Applies To: Windows Server 2008, Windows Server 2008 R2

Password Authentication Protocol (PAP) uses plaintext passwords and is the least secure authentication protocol. It is typically negotiated if the remote access client and remote access server cannot negotiate a more secure form of validation.

PAP is included in Windows Server® 2008 so that:

  • Remote access clients running Windows 32-bit operating systems can connect to older remote access servers that do not support a secure authentication protocol.

  • Remote access clients running Microsoft operating systems that do not support a secure remote access protocol can connect to remote access servers running Windows 32-bit operating systems.

To enable PAP-based authentication, you must do the following:

  1. Enable PAP as an authentication protocol on the remote access server. PAP is disabled by default.
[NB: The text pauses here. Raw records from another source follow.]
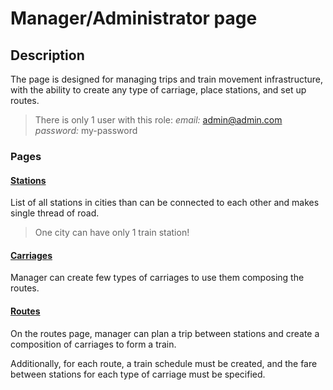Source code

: # Manager/Administrator page

## Description

The page is designed for managing trips and train movement infrastructure, with the ability to create any type of carriage, place stations, and set up routes.

> There is only 1 user with this role:
> _email:_ admin@admin.com  
> _password:_ my-password

### Pages

#### [Stations](./stations.md)

List of all stations in cities than can be connected to each other and makes single thread of road.

> One city can have only 1 train station!

#### [Carriages](./carriages.md)

Manager can create few types of carriages to use them composing the routes.

#### [Routes](./routes.md)

On the routes page, manager can plan a trip between stations and create a composition of carriages to form a train.

Additionally, for each route, a train schedule must be created, and the fare between stations for each type of carriage must be specified.
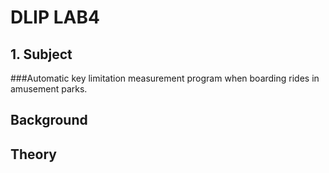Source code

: # DLIP LAB4

## 1. Subject
###Automatic key limitation measurement program when boarding rides in amusement parks.

## Background

## Theory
  2. Enable PAP on the appropriate network policy. PAP is disabled by default.

  3. Enable PAP on the remote access client.


When you enable PAP as an authentication protocol, user passwords are sent in plaintext form. Anyone capturing the packets of the authentication process can easily read the password and use it to gain unauthorized access to your intranet. The use of PAP is highly discouraged, especially for virtual private network (VPN) connections.

Additional considerations

  • By disabling the support for PAP on the remote access server, plaintext passwords are never sent by the dial-up client. Disabling support for PAP increases authentication security, but remote access clients who only support PAP cannot connect.

  • If your password expires, PAP cannot change passwords during the authentication process.

  • Make sure your network access server (NAS) supports PAP before you enable it on a network policy on a server running Network Policy Server (NPS). For more information, see your NAS documentation.

  • You cannot use Microsoft Point-to-Point Encryption (MPPE) with PAP.